(Stored data)
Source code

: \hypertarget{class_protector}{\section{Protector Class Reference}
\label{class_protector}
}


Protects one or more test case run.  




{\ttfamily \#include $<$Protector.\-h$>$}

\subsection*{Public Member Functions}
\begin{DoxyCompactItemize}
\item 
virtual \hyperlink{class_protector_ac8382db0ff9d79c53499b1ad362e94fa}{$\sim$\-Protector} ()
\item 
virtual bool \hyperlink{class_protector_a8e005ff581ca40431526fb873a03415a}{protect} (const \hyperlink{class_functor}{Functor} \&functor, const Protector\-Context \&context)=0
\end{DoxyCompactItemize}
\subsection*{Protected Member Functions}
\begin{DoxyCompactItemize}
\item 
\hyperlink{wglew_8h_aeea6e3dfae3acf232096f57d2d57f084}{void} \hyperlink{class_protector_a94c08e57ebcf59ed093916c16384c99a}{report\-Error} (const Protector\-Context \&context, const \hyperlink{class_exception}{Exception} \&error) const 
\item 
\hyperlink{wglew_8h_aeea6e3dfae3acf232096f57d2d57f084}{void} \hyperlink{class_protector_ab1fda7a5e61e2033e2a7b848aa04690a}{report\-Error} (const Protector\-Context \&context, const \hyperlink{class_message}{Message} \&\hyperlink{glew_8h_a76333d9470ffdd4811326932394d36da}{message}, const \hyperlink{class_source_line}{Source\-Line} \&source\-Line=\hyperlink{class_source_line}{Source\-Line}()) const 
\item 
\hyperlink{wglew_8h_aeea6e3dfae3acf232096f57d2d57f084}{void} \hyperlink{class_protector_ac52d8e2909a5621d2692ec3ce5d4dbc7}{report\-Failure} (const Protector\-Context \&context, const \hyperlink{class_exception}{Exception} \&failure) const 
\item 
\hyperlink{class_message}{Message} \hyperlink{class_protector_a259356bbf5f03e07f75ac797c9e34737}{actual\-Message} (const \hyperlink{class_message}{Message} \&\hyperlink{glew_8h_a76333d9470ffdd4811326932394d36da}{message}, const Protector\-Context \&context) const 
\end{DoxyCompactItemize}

To do: Find every line in the records above that contains the word "virtual", and copy each one.

Task result:
virtual \hyperlink{class_protector_ac8382db0ff9d79c53499b1ad362e94fa}{$\sim$\-Protector} ()
virtual bool \hyperlink{class_protector_a8e005ff581ca40431526fb873a03415a}{protect} (const \hyperlink{class_functor}{Functor} \&functor, const Protector\-Context \&context)=0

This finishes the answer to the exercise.